* _TO DO_
The lines to return are those below that contain the word "team".

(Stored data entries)
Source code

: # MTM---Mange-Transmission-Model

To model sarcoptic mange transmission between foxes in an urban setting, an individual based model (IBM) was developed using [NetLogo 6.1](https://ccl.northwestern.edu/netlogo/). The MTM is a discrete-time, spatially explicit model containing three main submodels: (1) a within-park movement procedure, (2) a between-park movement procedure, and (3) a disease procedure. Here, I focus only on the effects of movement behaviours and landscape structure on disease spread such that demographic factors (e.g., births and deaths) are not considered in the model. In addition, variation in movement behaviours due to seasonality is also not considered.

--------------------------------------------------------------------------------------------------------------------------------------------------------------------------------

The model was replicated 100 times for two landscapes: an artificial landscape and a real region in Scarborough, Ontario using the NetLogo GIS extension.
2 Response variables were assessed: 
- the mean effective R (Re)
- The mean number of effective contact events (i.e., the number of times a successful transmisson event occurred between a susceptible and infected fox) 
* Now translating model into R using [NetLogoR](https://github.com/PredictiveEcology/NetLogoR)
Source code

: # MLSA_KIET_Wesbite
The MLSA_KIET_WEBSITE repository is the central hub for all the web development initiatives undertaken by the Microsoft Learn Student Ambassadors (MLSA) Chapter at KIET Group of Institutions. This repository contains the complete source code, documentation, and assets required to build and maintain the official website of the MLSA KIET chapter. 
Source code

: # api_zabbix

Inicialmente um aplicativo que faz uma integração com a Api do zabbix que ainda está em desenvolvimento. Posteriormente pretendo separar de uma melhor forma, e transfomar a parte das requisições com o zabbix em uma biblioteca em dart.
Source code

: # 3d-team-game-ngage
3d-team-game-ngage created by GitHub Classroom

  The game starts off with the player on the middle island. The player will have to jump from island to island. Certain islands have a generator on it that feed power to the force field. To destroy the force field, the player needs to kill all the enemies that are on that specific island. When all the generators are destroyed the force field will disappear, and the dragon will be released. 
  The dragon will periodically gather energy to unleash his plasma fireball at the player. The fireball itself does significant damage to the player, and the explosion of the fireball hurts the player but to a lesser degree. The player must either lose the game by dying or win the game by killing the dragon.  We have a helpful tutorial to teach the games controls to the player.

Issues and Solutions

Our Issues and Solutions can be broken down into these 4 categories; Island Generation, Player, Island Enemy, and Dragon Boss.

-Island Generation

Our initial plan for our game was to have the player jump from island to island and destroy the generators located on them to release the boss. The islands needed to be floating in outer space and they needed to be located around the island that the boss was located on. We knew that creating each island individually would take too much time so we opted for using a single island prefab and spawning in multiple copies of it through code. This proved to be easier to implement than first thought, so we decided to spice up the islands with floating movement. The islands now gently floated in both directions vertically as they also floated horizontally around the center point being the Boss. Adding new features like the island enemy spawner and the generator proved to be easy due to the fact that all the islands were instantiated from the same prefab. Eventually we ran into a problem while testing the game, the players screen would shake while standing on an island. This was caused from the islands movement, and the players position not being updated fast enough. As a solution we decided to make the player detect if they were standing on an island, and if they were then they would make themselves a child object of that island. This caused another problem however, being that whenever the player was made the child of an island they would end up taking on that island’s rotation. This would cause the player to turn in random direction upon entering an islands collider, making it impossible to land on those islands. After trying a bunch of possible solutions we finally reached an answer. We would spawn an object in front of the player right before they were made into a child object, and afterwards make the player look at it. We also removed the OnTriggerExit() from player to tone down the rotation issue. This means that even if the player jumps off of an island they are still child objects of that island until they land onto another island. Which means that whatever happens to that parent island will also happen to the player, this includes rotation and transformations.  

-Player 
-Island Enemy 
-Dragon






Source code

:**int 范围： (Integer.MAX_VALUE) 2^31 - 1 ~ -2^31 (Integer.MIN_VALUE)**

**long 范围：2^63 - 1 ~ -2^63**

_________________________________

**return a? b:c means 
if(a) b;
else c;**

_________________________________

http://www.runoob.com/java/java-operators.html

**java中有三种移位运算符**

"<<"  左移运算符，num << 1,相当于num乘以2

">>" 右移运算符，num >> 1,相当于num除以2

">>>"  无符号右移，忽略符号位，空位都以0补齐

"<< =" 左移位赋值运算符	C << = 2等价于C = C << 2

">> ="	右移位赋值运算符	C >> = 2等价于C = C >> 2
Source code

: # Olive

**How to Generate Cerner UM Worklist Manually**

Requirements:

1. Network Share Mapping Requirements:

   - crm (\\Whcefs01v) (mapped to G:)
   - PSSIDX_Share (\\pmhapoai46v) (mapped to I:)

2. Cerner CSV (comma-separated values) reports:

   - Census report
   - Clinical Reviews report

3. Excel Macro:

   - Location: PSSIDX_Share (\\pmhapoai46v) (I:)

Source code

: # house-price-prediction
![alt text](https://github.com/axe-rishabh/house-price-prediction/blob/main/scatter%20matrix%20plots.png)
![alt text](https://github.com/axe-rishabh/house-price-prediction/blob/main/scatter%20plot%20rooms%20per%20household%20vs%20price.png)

* _RESULT FOR THIS EXERCISE_
: # 3d-team-game-ngage
3d-team-game-ngage created by GitHub Classroom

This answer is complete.